(Problem description) From the data below, retype exactly the lines starting with the one that contains "not registered anywhere, it" and ending with the one that contains "apt install hostapd", both included.

(Records for this exercise)
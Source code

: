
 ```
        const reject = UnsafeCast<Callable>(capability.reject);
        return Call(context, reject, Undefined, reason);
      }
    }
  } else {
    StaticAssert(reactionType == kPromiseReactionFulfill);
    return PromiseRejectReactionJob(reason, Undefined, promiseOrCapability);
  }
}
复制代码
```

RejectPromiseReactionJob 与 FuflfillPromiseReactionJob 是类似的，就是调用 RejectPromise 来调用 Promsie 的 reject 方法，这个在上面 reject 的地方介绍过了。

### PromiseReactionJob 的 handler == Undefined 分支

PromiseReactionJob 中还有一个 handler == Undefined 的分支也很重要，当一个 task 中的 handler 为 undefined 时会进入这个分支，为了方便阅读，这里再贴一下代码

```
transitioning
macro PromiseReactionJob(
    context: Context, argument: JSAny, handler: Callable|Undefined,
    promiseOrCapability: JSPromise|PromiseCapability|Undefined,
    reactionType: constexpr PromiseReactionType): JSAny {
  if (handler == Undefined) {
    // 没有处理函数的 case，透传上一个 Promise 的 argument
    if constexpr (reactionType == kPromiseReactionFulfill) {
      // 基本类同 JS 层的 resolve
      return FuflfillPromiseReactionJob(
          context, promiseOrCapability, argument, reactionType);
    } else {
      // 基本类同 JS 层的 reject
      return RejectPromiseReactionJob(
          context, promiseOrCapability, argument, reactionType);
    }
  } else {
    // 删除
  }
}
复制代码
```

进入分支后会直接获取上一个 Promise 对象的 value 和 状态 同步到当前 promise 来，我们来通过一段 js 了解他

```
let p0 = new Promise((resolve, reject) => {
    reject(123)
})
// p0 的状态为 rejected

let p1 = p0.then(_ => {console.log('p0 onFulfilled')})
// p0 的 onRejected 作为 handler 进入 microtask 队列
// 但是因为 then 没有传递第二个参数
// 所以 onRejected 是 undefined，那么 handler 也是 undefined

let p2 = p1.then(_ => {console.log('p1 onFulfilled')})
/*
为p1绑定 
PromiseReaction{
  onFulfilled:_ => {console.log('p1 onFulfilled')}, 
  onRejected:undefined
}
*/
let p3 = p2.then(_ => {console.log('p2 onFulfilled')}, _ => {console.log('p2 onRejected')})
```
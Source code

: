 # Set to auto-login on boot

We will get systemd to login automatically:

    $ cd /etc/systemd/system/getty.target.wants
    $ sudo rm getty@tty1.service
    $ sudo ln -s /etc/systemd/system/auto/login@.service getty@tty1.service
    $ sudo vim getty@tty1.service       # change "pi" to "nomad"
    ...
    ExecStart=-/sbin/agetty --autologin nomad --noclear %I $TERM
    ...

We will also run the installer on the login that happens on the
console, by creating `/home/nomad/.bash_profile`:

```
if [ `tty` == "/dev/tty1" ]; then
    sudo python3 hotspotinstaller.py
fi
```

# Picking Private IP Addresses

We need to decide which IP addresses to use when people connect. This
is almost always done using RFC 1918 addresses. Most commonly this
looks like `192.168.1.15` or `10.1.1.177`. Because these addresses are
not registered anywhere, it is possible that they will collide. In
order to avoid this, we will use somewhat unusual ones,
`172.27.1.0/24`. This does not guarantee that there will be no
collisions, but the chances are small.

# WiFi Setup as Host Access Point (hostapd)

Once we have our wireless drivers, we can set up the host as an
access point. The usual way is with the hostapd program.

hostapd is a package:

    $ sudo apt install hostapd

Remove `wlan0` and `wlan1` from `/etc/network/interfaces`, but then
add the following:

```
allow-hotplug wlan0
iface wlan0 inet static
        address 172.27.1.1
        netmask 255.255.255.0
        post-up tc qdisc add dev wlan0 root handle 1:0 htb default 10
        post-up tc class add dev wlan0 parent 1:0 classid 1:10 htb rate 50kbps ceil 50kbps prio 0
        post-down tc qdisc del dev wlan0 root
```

(Task response)
not registered anywhere, it is possible that they will collide. In
order to avoid this, we will use somewhat unusual ones,
`172.27.1.0/24`. This does not guarantee that there will be no
collisions, but the chances are small.

# WiFi Setup as Host Access Point (hostapd)

Once we have our wireless drivers, we can set up the host as an
access point. The usual way is with the hostapd program.

hostapd is a package:

    $ sudo apt install hostapd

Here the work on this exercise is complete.